After Mr. Morris had first been the subject of attack based on his law firm's representation of the Chinese Nationalist firm shipping oil, via war-surplus tankers purchased from the Government, to Communist China up to the time of the Korean War, he had then provided a questionnaire seeking information from top-level officials on outside income, prompting the Attorney General to indicate that he might not respond.
Mr. Ruark finds that the President and his Administration never really wanted an honest investigation, but only to make "a few righteous noises, trap a willing sucker as fall guy in the investigative end, and then let the whole smelly mess subside under the rubble of time and confusion." He suggests that it would so end unless Mr. McGrath tendered his resignation. He urges, in the meantime, that Mr. Morris come home to New York to tilt at "a few fresh windmills".
A letter writer from Pinehurst comments on the March 29 editorial, "Eisenhower and the Independents", finding that it had protested too strongly to warrant complete belief in its political independence. He finds that the newspaper was clearly an Eisenhower partisan in recommending that independent voters support General Eisenhower and no one else. He also thinks that the thesis explained therein of Bernard DeVoto, that independent voters should support Governor Stevenson and not General Eisenhower, was equally flawed in jumping the gun, as no nominations had yet occurred. He faults the newspaper for taking the stance that General Eisenhower should be elected, even before the Democratic nominee was known. He suggests to fellow independent voters that they wait and determine who the nominees would be and then examine the discussion of the issues, before rendering any decision.

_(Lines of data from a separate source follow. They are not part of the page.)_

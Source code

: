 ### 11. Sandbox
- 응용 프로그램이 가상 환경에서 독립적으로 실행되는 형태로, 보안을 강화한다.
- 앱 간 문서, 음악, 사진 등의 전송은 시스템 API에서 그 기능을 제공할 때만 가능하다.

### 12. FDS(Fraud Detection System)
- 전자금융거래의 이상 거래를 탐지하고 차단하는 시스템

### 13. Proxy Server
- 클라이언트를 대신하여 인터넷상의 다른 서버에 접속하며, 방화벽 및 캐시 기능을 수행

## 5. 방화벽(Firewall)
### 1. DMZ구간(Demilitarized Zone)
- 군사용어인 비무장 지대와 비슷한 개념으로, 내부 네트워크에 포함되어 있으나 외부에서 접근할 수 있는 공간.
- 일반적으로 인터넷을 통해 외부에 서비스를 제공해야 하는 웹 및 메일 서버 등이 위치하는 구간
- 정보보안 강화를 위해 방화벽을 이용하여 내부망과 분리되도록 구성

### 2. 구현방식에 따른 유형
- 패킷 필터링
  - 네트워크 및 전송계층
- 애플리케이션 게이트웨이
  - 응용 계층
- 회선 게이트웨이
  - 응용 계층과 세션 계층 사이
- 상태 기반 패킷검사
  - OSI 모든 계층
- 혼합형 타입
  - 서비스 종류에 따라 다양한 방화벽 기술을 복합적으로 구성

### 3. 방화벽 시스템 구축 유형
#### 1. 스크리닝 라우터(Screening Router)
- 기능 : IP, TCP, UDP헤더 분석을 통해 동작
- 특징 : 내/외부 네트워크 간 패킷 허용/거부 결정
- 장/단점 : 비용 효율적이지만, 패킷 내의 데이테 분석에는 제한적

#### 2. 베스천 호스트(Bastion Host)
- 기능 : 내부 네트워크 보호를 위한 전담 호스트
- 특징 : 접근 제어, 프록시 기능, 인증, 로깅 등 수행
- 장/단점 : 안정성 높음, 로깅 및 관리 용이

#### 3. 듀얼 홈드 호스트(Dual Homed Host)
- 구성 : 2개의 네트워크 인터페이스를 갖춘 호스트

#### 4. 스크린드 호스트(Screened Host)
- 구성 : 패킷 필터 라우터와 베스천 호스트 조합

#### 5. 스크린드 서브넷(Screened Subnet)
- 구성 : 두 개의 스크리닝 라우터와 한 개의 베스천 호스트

A letter writer finds that editorial pages generally were against the New Deal and Fair Deal, while the financial and business sections of the newspapers were silently in favor of the programs. A recent survey by the Department of Commerce provided some startling figures, he says, about the "creeping socialism" of which the editorial pages warned. For instance, it showed that in 1950, American business, manufacturing, mining, railroads and other transportation, and electric and gas utilities had spent 14 billion dollars for new plants and equipment, more than the entire value of the same plants in 1931. Under the two successive Democratic Administrations, the actual value of finished goods produced in North Carolina had increased a little over 221 percent since 1929, and the number of manufacturing plants in the state had increased by 110 percent. He concludes that if that amounted to "creeping socialism", he would hope for another decade of the same.
A letter writer, director of special education in the Charlotte City Schools, thanks the newspaper for its Children's News section, providing opportunities for even first-graders to bridge the gap between school and the current events taking place in the community, that it would help put reading in its proper place in daily life, in a time when there was so much emphasis on radio and television as the source of information.